Es bonito

Es bonito ahora pensar en lo cotidiano, en esas pequeñas cosas que hacemos sin darnos cuenta. Recoger las monedas cuando te devuelven las vueltas, ir a por los niños a extra escolares a las 6, volver con la radio puesta y la ventanilla bajada, encontrarte a un amigo temprano y compartir café y confidencias.

Echo de menos los autobuses y el reflejo de los coches brillando en direcciones opuestas. Echo de menos el campo y subir entre rocas a gritar a los cuatro vientos con mi perra. 

Echo mucho de menos arreglarme cada mañana para salir a hacer mi vida.

Me apetece un atasco en la M30, que me aplasten dando un paseo por la Gran Vía. Cómo echo de menos un domingo de pueblo, una caña bien tirada, unas compras rápidas antes de que cierren. Esas prisas por no llegar tarde, los horarios, el ajetreo.

Siento vergüenza al pagar al cajero del súper, con mi compra excesiva y mi mascarilla. Me apetece decirle cómo estás, cómo lo llevas. Pero no me atrevo, a pesar de las ganas. 

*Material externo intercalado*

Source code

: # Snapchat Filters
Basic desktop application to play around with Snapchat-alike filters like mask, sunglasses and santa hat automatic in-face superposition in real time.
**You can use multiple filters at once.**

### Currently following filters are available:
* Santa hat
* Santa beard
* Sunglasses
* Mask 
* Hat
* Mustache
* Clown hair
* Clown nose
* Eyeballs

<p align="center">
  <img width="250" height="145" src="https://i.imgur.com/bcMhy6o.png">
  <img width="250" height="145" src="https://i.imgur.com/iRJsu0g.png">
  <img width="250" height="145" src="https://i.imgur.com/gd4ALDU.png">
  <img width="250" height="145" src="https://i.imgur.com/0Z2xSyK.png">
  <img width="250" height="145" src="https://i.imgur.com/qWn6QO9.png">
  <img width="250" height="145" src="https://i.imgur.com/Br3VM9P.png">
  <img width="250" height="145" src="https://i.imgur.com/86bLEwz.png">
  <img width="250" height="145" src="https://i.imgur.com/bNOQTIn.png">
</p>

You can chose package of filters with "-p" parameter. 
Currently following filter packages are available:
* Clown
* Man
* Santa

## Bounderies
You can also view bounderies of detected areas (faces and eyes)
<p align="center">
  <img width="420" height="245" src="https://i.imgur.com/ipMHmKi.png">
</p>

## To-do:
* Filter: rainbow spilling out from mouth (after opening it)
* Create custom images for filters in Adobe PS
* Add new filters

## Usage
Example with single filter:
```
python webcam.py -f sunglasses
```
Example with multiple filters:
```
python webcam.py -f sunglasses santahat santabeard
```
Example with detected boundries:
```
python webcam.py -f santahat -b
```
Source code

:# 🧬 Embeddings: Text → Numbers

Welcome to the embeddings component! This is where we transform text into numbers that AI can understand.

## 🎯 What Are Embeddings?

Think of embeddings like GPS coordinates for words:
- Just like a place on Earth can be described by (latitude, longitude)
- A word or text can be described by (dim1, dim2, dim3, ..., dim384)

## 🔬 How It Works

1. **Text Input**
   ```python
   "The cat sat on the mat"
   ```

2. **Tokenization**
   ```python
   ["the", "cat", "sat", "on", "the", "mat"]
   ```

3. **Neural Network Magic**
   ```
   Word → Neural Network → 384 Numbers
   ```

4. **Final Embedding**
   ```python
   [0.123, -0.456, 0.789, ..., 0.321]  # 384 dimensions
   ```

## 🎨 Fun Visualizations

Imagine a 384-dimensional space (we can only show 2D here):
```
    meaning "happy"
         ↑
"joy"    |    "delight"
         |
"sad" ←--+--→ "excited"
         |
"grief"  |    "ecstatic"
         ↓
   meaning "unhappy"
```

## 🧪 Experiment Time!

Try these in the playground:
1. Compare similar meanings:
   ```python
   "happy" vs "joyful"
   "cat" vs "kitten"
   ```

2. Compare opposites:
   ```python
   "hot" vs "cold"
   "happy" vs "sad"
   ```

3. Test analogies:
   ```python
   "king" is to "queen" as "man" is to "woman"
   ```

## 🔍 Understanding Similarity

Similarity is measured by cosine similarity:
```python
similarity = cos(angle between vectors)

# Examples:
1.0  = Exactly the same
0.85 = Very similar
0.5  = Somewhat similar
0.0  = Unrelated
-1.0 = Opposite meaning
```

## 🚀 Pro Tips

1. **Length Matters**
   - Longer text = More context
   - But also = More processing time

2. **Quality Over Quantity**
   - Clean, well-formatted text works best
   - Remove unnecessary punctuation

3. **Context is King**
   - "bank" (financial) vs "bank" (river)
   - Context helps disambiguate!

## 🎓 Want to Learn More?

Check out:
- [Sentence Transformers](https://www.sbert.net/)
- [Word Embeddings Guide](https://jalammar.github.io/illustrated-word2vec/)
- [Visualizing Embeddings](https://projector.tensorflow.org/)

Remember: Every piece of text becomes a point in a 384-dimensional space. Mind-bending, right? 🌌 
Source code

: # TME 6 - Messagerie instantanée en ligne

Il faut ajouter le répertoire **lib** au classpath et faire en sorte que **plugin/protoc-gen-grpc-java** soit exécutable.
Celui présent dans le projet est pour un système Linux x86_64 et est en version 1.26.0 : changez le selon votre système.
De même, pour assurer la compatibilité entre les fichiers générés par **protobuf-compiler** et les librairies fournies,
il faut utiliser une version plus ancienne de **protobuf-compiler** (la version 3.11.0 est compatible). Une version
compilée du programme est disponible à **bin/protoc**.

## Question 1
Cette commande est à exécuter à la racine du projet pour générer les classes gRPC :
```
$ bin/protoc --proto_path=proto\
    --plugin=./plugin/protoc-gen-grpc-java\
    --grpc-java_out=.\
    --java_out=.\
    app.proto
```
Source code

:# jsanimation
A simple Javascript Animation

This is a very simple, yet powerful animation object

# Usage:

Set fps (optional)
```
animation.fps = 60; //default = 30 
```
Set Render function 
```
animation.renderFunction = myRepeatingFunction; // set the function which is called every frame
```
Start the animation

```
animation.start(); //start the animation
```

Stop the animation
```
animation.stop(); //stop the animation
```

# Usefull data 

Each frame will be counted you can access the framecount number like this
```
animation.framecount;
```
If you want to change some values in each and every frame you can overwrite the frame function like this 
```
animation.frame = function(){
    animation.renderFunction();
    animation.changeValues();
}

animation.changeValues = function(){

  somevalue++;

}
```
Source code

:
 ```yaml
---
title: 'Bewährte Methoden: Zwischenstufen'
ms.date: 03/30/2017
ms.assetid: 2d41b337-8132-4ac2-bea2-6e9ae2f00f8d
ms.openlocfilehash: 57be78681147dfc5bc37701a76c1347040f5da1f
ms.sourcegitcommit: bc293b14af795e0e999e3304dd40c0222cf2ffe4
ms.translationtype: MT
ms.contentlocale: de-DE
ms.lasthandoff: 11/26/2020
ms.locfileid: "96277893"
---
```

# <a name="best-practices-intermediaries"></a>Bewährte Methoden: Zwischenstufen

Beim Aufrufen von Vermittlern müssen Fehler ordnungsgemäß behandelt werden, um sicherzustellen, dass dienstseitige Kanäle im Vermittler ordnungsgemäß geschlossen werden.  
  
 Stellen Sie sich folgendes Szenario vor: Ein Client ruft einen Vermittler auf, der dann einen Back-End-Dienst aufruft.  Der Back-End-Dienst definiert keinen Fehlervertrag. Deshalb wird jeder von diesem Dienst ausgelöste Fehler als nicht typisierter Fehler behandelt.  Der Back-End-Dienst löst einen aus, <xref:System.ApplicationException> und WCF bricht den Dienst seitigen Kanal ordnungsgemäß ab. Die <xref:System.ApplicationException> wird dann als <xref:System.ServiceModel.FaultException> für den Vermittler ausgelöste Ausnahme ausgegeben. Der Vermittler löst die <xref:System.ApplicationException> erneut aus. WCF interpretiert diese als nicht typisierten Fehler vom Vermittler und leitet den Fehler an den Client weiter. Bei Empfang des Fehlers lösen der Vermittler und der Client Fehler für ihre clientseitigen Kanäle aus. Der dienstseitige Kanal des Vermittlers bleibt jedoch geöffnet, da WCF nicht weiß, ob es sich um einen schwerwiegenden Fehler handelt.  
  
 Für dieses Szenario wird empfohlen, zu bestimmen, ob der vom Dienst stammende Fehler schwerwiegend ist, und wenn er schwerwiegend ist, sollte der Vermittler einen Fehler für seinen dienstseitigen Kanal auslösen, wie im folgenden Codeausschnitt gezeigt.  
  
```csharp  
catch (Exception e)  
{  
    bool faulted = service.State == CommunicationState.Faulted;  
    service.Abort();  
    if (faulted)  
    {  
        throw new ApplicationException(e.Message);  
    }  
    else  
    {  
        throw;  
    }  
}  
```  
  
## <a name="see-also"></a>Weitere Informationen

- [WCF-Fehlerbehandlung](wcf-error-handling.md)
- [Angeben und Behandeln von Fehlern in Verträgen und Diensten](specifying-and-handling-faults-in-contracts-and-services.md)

Mientras vuelvo a casa en el coche, desde la radio me dicen que aún queda casi un mes, que no vamos a recuperar la normalidad en mucho tiempo. Las calles vacías y los parques cerrados  con cinta policial me lo confirman. Es una escena que no podríamos haber imaginado en ningún plan previo. 

Hacía cinco días que no salía de casa y cada semana parece que nos sumimos más en este sueño de la Bella Durmiente. Hechizados, dormidos a la espera de que alguien nos despierte del encantamiento y volvamos al mismo punto donde estábamos. 

Doy un último rodeo con el coche por una calle que no es la mía. Quiero terminar de escuchar la canción y aspirar algo más de vida, aunque sólo sean un par de minutos. 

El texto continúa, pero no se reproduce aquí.